§ **Your instructions**:
Report all lines below with the word "oben".

Entries taken from a collection:
----------

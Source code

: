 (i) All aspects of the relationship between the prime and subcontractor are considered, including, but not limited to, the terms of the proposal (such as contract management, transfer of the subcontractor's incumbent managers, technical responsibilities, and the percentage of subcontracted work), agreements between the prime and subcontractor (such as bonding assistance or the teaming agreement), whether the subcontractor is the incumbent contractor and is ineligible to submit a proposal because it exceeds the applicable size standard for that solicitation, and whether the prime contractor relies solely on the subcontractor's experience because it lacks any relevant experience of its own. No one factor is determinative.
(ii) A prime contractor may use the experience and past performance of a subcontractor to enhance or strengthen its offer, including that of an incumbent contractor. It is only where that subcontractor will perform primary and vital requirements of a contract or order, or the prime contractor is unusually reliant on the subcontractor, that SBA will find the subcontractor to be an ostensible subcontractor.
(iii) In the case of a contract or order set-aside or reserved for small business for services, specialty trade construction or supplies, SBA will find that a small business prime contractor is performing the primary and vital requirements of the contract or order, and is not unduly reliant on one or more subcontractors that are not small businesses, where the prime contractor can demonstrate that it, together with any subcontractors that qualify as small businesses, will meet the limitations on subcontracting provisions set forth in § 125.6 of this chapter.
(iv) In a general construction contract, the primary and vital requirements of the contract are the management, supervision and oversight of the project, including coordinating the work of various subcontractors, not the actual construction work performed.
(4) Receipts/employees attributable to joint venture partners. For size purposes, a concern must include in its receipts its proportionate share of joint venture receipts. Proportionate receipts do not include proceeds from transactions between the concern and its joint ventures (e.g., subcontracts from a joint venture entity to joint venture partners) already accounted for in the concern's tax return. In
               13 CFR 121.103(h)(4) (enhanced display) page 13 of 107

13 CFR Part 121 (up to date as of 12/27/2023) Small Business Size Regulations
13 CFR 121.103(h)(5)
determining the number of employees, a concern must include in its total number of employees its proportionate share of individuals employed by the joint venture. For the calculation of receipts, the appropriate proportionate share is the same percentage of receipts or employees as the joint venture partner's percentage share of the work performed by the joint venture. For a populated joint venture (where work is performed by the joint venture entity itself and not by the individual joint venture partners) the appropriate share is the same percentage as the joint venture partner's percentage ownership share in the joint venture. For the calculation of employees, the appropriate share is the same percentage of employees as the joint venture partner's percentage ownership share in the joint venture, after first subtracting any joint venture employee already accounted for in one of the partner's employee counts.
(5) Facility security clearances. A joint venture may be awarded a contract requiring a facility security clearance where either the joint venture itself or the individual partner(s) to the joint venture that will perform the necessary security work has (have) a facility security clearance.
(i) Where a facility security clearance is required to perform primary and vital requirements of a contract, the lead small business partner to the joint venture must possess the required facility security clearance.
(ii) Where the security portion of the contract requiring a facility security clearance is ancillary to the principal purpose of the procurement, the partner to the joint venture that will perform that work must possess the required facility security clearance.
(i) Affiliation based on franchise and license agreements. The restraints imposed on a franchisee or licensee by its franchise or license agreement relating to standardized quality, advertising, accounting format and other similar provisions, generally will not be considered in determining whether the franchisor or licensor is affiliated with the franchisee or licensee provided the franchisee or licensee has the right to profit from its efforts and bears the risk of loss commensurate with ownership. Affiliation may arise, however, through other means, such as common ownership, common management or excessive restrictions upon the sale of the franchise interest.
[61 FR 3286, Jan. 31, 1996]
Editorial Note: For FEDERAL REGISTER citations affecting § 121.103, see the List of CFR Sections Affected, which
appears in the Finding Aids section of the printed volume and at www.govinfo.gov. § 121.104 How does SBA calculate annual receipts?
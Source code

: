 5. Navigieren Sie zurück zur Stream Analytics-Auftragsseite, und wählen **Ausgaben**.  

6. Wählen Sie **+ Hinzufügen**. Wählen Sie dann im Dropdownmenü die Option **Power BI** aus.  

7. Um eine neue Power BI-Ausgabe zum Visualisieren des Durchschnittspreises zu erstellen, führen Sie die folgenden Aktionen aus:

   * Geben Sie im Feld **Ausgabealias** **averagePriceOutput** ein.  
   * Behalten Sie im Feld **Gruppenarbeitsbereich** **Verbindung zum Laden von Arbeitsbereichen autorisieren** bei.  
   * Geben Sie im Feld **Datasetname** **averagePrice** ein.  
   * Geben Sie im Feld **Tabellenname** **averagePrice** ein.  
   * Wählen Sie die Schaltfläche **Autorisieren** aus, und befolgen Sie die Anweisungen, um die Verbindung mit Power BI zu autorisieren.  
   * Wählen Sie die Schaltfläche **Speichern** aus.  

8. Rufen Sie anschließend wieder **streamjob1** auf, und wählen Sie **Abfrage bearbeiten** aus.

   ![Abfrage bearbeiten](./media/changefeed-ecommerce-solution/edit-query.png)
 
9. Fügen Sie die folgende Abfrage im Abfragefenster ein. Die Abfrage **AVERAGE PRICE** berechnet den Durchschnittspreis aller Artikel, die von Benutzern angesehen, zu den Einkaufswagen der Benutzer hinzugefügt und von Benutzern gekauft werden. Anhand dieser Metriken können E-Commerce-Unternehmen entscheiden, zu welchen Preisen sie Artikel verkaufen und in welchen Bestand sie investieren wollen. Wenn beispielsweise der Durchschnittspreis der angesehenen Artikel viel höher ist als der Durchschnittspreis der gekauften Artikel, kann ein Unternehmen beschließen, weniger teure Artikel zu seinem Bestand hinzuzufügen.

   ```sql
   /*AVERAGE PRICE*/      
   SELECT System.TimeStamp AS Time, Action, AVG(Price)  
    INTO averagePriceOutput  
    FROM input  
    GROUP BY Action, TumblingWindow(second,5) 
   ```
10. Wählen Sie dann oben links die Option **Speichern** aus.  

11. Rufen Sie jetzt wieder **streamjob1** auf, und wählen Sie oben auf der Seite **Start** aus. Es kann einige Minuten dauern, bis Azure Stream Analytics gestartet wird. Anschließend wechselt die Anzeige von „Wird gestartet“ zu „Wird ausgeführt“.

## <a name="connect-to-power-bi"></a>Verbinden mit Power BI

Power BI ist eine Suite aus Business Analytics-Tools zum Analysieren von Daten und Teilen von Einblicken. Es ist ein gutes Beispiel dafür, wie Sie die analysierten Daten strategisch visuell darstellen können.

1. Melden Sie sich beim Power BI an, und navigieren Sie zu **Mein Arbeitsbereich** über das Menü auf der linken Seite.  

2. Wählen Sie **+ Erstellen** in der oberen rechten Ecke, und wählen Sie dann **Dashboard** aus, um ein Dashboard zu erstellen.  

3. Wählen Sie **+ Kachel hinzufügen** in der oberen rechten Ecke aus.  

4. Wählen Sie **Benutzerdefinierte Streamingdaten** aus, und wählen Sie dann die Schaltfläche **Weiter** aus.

----------

§ **Answer to the exercise**:
10. Wählen Sie dann oben links die Option **Speichern** aus.  
11. Rufen Sie jetzt wieder **streamjob1** auf, und wählen Sie oben auf der Seite **Start** aus. Es kann einige Minuten dauern, bis Azure Stream Analytics gestartet wird. Anschließend wechselt die Anzeige von „Wird gestartet“ zu „Wird ausgeführt“.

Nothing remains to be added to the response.